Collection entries

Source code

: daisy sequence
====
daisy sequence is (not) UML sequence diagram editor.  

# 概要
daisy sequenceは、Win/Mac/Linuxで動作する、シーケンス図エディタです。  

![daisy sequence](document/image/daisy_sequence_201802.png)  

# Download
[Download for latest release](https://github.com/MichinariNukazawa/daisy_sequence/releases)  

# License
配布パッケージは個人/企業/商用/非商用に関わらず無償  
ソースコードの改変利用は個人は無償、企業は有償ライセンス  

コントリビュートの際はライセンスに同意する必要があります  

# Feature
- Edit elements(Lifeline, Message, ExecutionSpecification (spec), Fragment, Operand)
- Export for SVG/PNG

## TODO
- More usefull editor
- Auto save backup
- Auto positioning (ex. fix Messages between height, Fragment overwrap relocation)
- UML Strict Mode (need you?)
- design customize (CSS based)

--

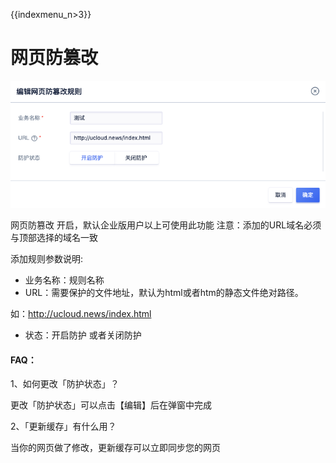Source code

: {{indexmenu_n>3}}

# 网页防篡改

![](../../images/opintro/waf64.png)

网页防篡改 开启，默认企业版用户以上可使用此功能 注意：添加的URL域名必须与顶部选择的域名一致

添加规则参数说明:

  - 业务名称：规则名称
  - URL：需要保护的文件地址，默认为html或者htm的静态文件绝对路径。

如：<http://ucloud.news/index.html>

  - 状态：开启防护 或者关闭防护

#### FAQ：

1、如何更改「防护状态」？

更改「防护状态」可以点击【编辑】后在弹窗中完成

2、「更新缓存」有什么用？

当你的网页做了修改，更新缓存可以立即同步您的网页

→ **WHAT IS NEEDED**:
Your job is to return all lines above that hold the word "editor".

→ **YOUR RESPONSE**:
daisy sequence is (not) UML sequence diagram editor.  
- More usefull editor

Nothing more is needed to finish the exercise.